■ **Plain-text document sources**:
────────────────

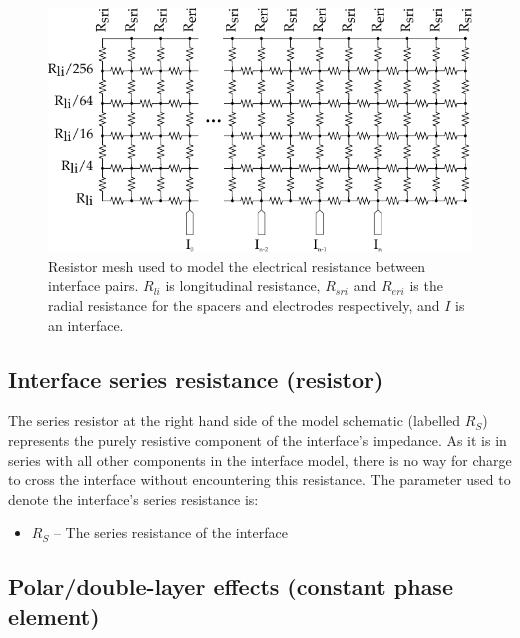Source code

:     \begin{figure}
      \centering
      \includegraphics{content/pt2/07-InterfaceModel/graphics/resistorMesh}
      \caption{\label{fig:pt2-ResistorMesh}Resistor mesh used to model the electrical resistance between interface pairs. $R_{li}$ is longitudinal resistance, $R_{sri}$ and $R_{eri}$ is the radial resistance for the spacers and electrodes respectively, and $I$ is an interface.}
    \end{figure}


  \subsection{Interface series resistance (resistor)}


    The series resistor at the right hand side of the model schematic (labelled $R_{S}$) represents the purely resistive component of the interface's impedance.
    As it is in series with all other components in the interface model, there is no way for charge to cross the interface without encountering this resistance.
    The parameter used to denote the interface's series resistance is:
    \begin{itemize}
      \item $R_S$ -- The series resistance of the interface
    \end{itemize}

  \subsection{Polar/double-layer effects (constant phase element)}

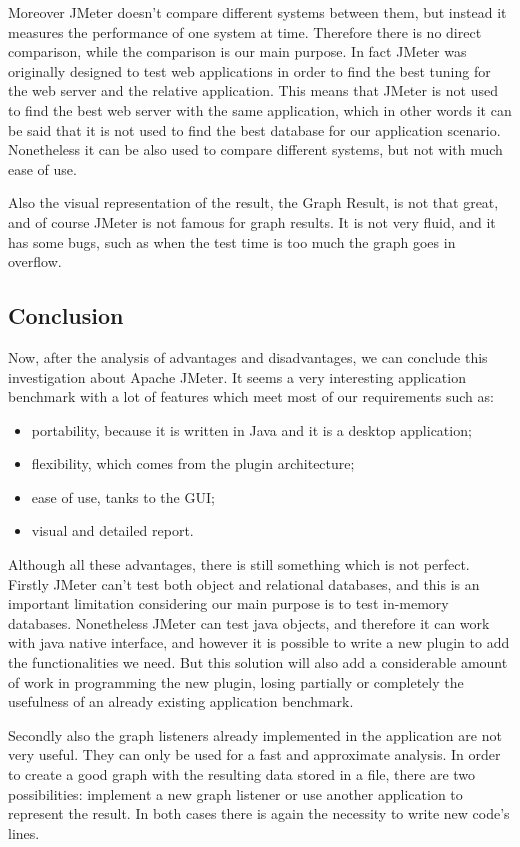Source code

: Moreover JMeter doesn't compare different systems between them, but instead it measures the performance of one system at time. Therefore there is no direct comparison, while the comparison is our main purpose. In fact JMeter was originally designed to test web applications in order to find the best tuning for the web server and the relative application. This means that JMeter is not used to find the best web server with the same application, which in other words it can be said that it is not used to find the best database for our application scenario. Nonetheless it can be also used to compare different systems, but not with much ease of use.

Also the visual representation of the result, the Graph Result, is not that great, and of course JMeter is not famous for graph results. It is not very fluid, and it has some bugs, such as when the test time is too much the graph goes in overflow.

		\subsection{Conclusion}
Now, after the analysis of advantages and disadvantages, we can conclude this investigation about Apache JMeter. It seems a very interesting application benchmark with a lot of features which meet most of our requirements such as:
\begin{itemize}
	\item portability, because it is written in Java and it is a desktop application;
	\item flexibility, which comes from the plugin architecture;
	\item ease of use, tanks to the GUI;
	\item visual and detailed report.
\end{itemize}

Although all these advantages, there is still something which is not perfect. Firstly JMeter can't test both object and relational databases, and this is an important limitation considering our main purpose is to test in-memory databases. Nonetheless JMeter can test java objects, and therefore it can work with java native interface, and however it is possible to write a new plugin to add the functionalities we need. But this solution will also add a considerable amount of work in programming the new plugin, losing partially or completely the usefulness of an already existing application benchmark.

Secondly also the graph listeners already implemented in the application are not very useful. They can only be used for a fast and approximate analysis. In order to create a good graph with the resulting data stored in a file, there are two possibilities: implement a new graph listener or use another application to represent the result. In both cases there is again the necessity to write new code's lines.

────────────────

Each line above where the word "subsection" occurs should be returned in full.

■ **Worked solution**:
  \subsection{Interface series resistance (resistor)}
  \subsection{Polar/double-layer effects (constant phase element)}
		\subsection{Conclusion}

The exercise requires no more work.